The goal of this resource is to share the process required to form an LLC for your creative business.
By the end, you’ll know the general process required and will just need to research and submit the right forms for your state. (Not sure if your business is ready for an LLC yet? Then hop over to this “Should I be an LLC?” in-depth resource.)
Why should you trust me?
You might not know who I am. So, why should you trust what I say?
Hi! I’m Kiffanie Stahle, founder of the artist’s J.D. A place designed to add ease to the legalese of running your creative business.
In addition to running the artist’s J.D., I am a licensed California attorney. And day in and day out, I’m helping my clients run successful, thriving creative businesses (with all their legal ducks in a row).
Since at a certain point many creative businesses transition to an LLC, creating LLCs is a regular part of my practice. In fact, over the past 10+ years, I’ve formed hundreds of California LLCs.
So it’s safe to say that I know a thing or two about how to transition your business into an LLC.
Overview of process
The process of creating an LLC isn’t hard. You have to:
- pick your LLC name
- mail forms to your state
- appoint an agent of service of process
- publish your LLC name (in some states)
- create an operating agreement
But doing each of these five steps correctly is the difference between having an LLC and having an expensive piece of paper.
What do I mean?
When you are a sole proprietorship or a partnership if anything goes wrong in your business, your personal assets are affected.

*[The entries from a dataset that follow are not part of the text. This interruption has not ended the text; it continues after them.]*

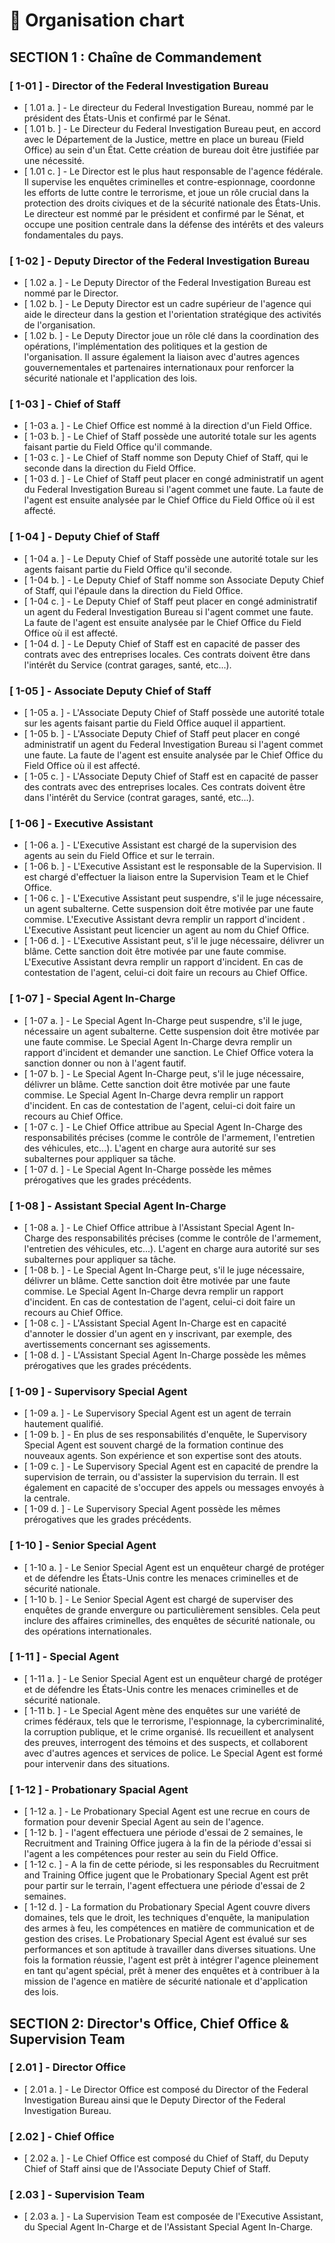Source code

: # 💼 Organisation chart

## SECTION 1 : Chaîne de Commandement&#x20;

### \[ 1-01 ] - Director of the Federal Investigation Bureau&#x20;

* \[ 1.01 a. ] - Le directeur du Federal Investigation Bureau, nommé par le président des États-Unis et confirmé par le Sénat.
* \[ 1.01 b. ] - Le Directeur du Federal Investigation Bureau peut, en accord avec le Département de la Justice, mettre en place un bureau (Field Office) au sein d'un État. Cette création de bureau doit être justifiée par une nécessité.
* \[ 1.01 c. ] - Le Director est le plus haut responsable de l'agence fédérale. Il supervise les enquêtes criminelles et contre-espionnage, coordonne les efforts de lutte contre le terrorisme, et joue un rôle crucial dans la protection des droits civiques et de la sécurité nationale des États-Unis. Le directeur est nommé par le président et confirmé par le Sénat, et occupe une position centrale dans la défense des intérêts et des valeurs fondamentales du pays.

### \[ 1-02 ] - Deputy Director of the Federal Investigation Bureau&#x20;

* \[ 1.02 a. ] - Le Deputy Director of the Federal Investigation Bureau est nommé par le Director.
* \[ 1.02 b. ] - Le Deputy Director est un cadre supérieur de l'agence qui aide le directeur dans la gestion et l'orientation stratégique des activités de l'organisation.
* \[ 1.02 b. ] - Le Deputy Director joue un rôle clé dans la coordination des opérations, l'implémentation des politiques et la gestion de l'organisation. Il assure également la liaison avec d'autres agences gouvernementales et partenaires internationaux pour renforcer la sécurité nationale et l'application des lois.

### \[ 1-03 ] - Chief of Staff&#x20;

* \[ 1-03 a. ] - Le Chief Office est nommé à la direction d'un Field Office.
* \[ 1-03 b. ] - Le Chief of Staff possède une autorité totale sur les agents faisant partie du Field Office qu'il commande.
* \[ 1-03 c. ] - Le Chief of Staff nomme son Deputy Chief of Staff, qui le seconde dans la direction du Field Office.
* \[ 1-03 d. ] - Le Chief of Staff peut placer en congé administratif un agent du Federal Investigation Bureau si l'agent commet une faute. La faute de l'agent est ensuite analysée par le Chief Office du Field Office où il est affecté.

### \[ 1-04 ] - Deputy Chief of Staff&#x20;

* \[ 1-04 a. ] - Le Deputy Chief of Staff possède une autorité totale sur les agents faisant partie du Field Office qu'il seconde.
* \[ 1-04 b. ] - Le Deputy Chief of Staff nomme son Associate Deputy Chief of Staff, qui l'épaule dans la direction du Field Office.
* \[ 1-04 c. ] - Le Deputy Chief of Staff peut placer en congé administratif un agent du Federal Investigation Bureau si l'agent commet une faute. La faute de l'agent est ensuite analysée par le Chief Office du Field Office où il est affecté.
* \[ 1-04 d. ] - Le Deputy Chief of Staff est en capacité de passer des contrats avec des entreprises locales. Ces contrats doivent être dans l'intérêt du Service (contrat garages, santé, etc...).

### \[ 1-05 ] - Associate Deputy Chief of Staff&#x20;

* \[ 1-05 a. ] - L'Associate Deputy Chief of Staff possède une autorité totale sur les agents faisant partie du Field Office auquel il appartient.
* \[ 1-05 b. ] - L'Associate Deputy Chief of Staff peut placer en congé administratif un agent du Federal Investigation Bureau si l'agent commet une faute. La faute de l'agent est ensuite analysée par le Chief Office du Field Office où il est affecté.
* \[ 1-05 c. ] - L'Associate Deputy Chief of Staff est en capacité de passer des contrats avec des entreprises locales. Ces contrats doivent être dans l'intérêt du Service (contrat garages, santé, etc...).

### \[ 1-06 ] - Executive Assistant&#x20;

* \[ 1-06 a. ] - L'Executive Assistant est chargé de la supervision des agents au sein du Field Office et sur le terrain.
* \[ 1-06 b. ] - L'Executive Assistant est le responsable de la Supervision. Il est chargé d'effectuer la liaison entre la Supervision Team et le Chief Office.
* \[ 1-06 c. ] - L'Executive Assistant peut suspendre, s'il le juge nécessaire, un agent subalterne. Cette suspension doit être motivée par une faute commise. L'Executive Assistant devra remplir un rapport d'incident . L'Executive Assistant peut licencier un agent au nom du Chief Office.
* \[ 1-06 d. ] - L'Executive Assistant peut, s'il le juge nécessaire, délivrer un blâme. Cette sanction doit être motivée par une faute commise. L'Executive Assistant devra remplir un rapport d'incident. En cas de contestation de l'agent, celui-ci doit faire un recours au Chief Office.

### \[ 1-07 ] - Special Agent In-Charge&#x20;

* \[ 1-07 a. ] - Le Special Agent In-Charge peut suspendre, s'il le juge, nécessaire un agent subalterne. Cette suspension doit être motivée par une faute commise. Le Special Agent In-Charge devra remplir un rapport d'incident et demander une sanction. Le Chief Office votera la sanction donner ou non à l'agent fautif.
* \[ 1-07 b. ] - Le Special Agent In-Charge peut, s'il le juge nécessaire, délivrer un blâme. Cette sanction doit être motivée par une faute commise. Le Special Agent In-Charge devra remplir un rapport d'incident. En cas de contestation de l'agent, celui-ci doit faire un recours au Chief Office.
* \[ 1-07 c. ] - Le Chief Office attribue au Special Agent In-Charge des responsabilités précises (comme le contrôle de l'armement, l'entretien des véhicules, etc...). L'agent en charge aura autorité sur ses subalternes pour appliquer sa tâche.
* \[ 1-07 d. ] - Le Special Agent In-Charge possède les mêmes prérogatives que les grades précédents.

### \[ 1-08 ] - Assistant Special Agent In-Charge&#x20;

* \[ 1-08 a. ] - Le Chief Office attribue à l'Assistant Special Agent In-Charge des responsabilités précises (comme le contrôle de l'armement, l'entretien des véhicules, etc...). L'agent en charge aura autorité sur ses subalternes pour appliquer sa tâche.
* \[ 1-08 b. ] - Le Special Agent In-Charge peut, s'il le juge nécessaire, délivrer un blâme. Cette sanction doit être motivée par une faute commise. Le Special Agent In-Charge devra remplir un rapport d'incident. En cas de contestation de l'agent, celui-ci doit faire un recours au Chief Office.
* \[ 1-08 c. ] - L'Assistant Special Agent In-Charge est en capacité d'annoter le dossier d'un agent en y inscrivant, par exemple, des avertissements concernant ses agissements.
* \[ 1-08 d. ] - L'Assistant Special Agent In-Charge possède les mêmes prérogatives que les grades précédents.

### \[ 1-09 ] - Supervisory Special Agent&#x20;

* \[ 1-09 a. ] - Le Supervisory Special Agent est un agent de terrain hautement qualifié.
* \[ 1-09 b. ] - En plus de ses responsabilités d'enquête, le Supervisory Special Agent est souvent chargé de la formation continue des nouveaux agents. Son expérience et son expertise sont des atouts.
* \[ 1-09 c. ] - Le Supervisory Special Agent est en capacité de prendre la supervision de terrain, ou d'assister la supervision du terrain. Il est également en capacité de s'occuper des appels ou messages envoyés à la centrale.
* \[ 1-09 d. ] - Le Supervisory Special Agent possède les mêmes prérogatives que les grades précédents.

### \[ 1-10 ] - Senior Special Agent&#x20;

* \[ 1-10 a. ] - Le Senior Special Agent est un enquêteur chargé de protéger et de défendre les États-Unis contre les menaces criminelles et de sécurité nationale.
* \[ 1-10 b. ] - Le Senior Special Agent est chargé de superviser des enquêtes de grande envergure ou particulièrement sensibles. Cela peut inclure des affaires criminelles, des enquêtes de sécurité nationale, ou des opérations internationales.

### \[ 1-11 ] - Special Agent&#x20;

* \[ 1-11 a. ] - Le Senior Special Agent est un enquêteur chargé de protéger et de défendre les États-Unis contre les menaces criminelles et de sécurité nationale.
* \[ 1-11 b. ] - Le Special Agent mène des enquêtes sur une variété de crimes fédéraux, tels que le terrorisme, l'espionnage, la cybercriminalité, la corruption publique, et le crime organisé. Ils recueillent et analysent des preuves, interrogent des témoins et des suspects, et collaborent avec d'autres agences et services de police. Le Special Agent est formé pour intervenir dans des situations.

### \[ 1-12 ] - Probationary Spacial Agent

* \[ 1-12 a. ] - Le Probationary Special Agent est une recrue en cours de formation pour devenir Special Agent au sein de l'agence.
* \[ 1-12 b. ] - l'agent effectuera une période d'essai de 2 semaines, le Recruitment and Training Office jugera à la fin de la période d'essai si l'agent a les compétences pour rester au sein du Field Office.
* \[ 1-12 c. ] - A la fin de cette période, si les responsables du Recruitment and Training Office jugent que le Probationary Special Agent est prêt pour partir sur le terrain, l'agent effectuera une période d'essai de 2 semaines.
* \[ 1-12 d. ] - La formation du Probationary Special Agent couvre divers domaines, tels que le droit, les techniques d'enquête, la manipulation des armes à feu, les compétences en matière de communication et de gestion des crises. Le Probationary Special Agent est évalué sur ses performances et son aptitude à travailler dans diverses situations. Une fois la formation réussie, l'agent est prêt à intégrer l'agence pleinement en tant qu'agent spécial, prêt à mener des enquêtes et à contribuer à la mission de l'agence en matière de sécurité nationale et d'application des lois.

## SECTION 2: Director's Office, Chief Office & Supervision Team&#x20;

### \[ 2.01 ] - Director Office&#x20;

* \[ 2.01 a. ] - Le Director Office est composé du Director of the Federal Investigation Bureau ainsi que le Deputy Director of the Federal Investigation Bureau.

### \[ 2.02 ] - Chief Office&#x20;

* \[ 2.02 a. ] - Le Chief Office est composé du Chief of Staff, du Deputy Chief of Staff ainsi que de l'Associate Deputy Chief of Staff.

### \[ 2.03 ] - Supervision Team&#x20;

* \[ 2.03 a. ] - La Supervision Team est composée de l'Executive Assistant, du Special Agent In-Charge et de l'Assistant Special Agent In-Charge.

But once you start to accumulate personal assets you don’t want to risk those if something goes wrong in your business. And so by creating an LLC, those assets become off-limits. LLCs effectively put a fence between your personal life and your business life. (Read this in-depth guide if you want to know more.)
But if you don’t do these steps right (or fail to keep your LLC legit after it’s created), then you weaken your fence. And make it easy for lawyers to knock it down when anything goes wrong. This means, you might have an LLC on paper, but it carries no legal weight. And when that happens, your personal assets are back on the table.
This post guides you through the five steps that you’ll need to complete to form your LLC. (Plus a bonus sixth step because you might need to prepare and submit documents within the first few months. And I couldn’t leave you hanging.)
Step 0: Decide what state is your home base
For the vast majority of you, the state you’re going to create your LLC in is the state you live in.
Occasionally I will get the question, “Well, I’m an online-only business. You know, South Dakota, Wyoming, some of these other states, Nevada have no business taxes, have no income taxes. So I want to create my LLC there.”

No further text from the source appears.